● **PROBLEM TO WORK ON**: Find every line in the data that contains the word "patterns". Return each of those lines.

(Records from a data collection)
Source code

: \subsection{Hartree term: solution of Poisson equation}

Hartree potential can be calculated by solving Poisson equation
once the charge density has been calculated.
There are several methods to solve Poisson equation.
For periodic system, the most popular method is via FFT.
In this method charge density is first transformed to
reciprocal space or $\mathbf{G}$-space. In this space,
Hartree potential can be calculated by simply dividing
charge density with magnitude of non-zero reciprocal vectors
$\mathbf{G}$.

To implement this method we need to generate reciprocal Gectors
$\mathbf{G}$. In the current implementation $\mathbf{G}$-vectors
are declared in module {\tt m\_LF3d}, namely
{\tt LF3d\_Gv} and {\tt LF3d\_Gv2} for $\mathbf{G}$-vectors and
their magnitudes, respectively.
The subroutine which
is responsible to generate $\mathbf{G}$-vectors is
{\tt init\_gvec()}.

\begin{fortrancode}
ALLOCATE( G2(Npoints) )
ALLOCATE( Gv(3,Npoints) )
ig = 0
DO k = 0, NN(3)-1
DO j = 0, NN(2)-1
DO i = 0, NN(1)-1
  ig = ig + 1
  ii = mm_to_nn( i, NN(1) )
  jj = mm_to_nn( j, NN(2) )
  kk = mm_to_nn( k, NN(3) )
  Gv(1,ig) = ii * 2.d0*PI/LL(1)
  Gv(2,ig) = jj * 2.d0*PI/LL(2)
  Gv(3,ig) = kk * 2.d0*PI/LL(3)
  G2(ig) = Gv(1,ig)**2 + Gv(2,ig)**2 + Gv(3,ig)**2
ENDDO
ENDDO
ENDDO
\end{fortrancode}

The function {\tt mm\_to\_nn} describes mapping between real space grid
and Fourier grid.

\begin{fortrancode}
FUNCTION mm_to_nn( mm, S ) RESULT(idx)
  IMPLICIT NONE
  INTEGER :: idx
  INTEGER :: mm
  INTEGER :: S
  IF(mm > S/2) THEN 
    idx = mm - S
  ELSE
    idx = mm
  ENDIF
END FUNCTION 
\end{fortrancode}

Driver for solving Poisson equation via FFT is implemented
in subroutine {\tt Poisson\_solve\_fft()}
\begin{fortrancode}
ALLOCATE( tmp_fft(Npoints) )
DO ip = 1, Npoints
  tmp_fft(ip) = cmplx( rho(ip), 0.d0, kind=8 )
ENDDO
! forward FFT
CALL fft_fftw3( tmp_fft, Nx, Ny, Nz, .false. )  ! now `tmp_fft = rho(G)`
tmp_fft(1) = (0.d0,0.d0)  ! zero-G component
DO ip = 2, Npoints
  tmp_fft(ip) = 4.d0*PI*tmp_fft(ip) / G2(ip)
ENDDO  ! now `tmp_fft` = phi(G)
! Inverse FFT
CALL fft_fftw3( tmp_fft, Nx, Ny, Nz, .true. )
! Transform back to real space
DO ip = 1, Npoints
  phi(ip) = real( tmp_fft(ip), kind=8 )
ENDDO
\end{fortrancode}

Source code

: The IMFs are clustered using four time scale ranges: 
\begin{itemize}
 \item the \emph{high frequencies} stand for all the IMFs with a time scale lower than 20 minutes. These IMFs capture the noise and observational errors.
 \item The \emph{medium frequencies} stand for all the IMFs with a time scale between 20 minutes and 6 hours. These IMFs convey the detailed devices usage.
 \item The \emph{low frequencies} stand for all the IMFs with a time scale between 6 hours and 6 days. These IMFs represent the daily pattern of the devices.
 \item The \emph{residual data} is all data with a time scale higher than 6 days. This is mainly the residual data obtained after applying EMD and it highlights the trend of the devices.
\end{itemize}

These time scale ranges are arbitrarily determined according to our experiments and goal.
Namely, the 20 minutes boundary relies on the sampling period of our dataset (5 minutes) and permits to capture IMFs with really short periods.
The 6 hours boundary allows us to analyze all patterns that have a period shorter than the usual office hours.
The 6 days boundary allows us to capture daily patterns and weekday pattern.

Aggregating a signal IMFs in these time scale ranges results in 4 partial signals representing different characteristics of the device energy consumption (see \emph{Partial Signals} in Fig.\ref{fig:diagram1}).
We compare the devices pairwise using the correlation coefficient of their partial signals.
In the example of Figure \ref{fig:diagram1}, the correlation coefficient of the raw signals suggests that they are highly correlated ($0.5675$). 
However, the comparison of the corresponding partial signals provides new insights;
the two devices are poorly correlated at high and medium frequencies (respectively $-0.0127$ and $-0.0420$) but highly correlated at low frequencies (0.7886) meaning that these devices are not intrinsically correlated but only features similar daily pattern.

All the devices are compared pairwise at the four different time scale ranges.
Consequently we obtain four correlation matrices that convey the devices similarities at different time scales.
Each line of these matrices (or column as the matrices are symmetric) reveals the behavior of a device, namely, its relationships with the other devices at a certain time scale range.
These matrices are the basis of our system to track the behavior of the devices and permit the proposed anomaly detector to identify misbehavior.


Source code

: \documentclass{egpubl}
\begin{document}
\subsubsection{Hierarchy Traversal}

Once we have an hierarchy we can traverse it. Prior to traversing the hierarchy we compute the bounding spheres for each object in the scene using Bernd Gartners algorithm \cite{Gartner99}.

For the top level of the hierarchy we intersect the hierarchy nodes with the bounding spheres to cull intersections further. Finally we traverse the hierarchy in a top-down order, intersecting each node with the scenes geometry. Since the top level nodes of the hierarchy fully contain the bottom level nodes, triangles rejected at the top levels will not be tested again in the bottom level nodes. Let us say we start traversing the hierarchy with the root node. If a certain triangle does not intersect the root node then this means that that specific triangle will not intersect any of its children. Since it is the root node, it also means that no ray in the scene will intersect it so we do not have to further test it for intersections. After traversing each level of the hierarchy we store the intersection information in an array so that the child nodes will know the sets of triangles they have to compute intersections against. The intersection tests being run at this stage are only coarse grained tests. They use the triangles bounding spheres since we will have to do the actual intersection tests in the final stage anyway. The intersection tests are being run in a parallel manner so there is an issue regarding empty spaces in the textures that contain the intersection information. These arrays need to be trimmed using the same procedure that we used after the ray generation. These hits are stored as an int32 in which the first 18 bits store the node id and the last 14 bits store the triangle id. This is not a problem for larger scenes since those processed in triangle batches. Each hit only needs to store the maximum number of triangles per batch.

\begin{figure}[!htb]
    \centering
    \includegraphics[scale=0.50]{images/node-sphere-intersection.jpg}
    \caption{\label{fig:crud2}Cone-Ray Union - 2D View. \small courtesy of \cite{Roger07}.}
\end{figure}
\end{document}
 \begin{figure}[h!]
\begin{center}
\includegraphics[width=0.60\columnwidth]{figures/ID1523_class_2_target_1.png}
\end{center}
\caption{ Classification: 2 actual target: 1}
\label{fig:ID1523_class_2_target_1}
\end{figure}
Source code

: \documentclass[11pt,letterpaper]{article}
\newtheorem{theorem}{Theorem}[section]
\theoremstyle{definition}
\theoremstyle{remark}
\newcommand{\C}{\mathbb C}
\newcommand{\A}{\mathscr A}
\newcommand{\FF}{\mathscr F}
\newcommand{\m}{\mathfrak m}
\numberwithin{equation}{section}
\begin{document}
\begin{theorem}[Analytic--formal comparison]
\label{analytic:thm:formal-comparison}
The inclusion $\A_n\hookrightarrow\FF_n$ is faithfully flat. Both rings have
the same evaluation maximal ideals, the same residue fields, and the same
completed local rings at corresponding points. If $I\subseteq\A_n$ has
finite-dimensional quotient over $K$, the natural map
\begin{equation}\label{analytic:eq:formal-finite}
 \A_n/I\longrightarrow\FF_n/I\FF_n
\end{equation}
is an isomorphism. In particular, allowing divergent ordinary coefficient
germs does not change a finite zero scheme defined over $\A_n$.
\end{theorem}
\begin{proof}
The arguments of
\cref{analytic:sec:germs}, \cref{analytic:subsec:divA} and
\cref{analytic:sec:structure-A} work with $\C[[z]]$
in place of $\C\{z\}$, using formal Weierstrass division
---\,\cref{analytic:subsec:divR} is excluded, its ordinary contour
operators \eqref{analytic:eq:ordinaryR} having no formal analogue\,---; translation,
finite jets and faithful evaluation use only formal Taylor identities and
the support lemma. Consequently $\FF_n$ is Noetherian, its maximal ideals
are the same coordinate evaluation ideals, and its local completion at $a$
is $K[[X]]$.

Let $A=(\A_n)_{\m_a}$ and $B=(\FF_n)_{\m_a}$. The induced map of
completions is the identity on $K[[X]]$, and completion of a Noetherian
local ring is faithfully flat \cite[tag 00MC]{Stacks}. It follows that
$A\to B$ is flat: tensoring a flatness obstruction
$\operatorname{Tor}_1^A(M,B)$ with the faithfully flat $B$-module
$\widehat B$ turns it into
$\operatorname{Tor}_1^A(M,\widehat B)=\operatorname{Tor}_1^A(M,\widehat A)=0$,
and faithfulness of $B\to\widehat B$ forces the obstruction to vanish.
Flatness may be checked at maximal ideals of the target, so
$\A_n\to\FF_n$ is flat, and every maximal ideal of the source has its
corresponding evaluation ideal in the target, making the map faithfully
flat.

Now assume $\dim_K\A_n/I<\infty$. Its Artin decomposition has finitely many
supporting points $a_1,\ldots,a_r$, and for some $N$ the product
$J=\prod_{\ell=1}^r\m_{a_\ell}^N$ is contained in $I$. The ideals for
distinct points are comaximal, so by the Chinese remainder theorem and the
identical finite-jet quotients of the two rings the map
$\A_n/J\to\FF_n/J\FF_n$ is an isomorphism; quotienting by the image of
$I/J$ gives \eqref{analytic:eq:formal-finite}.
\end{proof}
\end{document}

● **THE COMPLETED TASK**:
The 6 hours boundary allows us to analyze all patterns that have a period shorter than the usual office hours.
The 6 days boundary allows us to capture daily patterns and weekday pattern.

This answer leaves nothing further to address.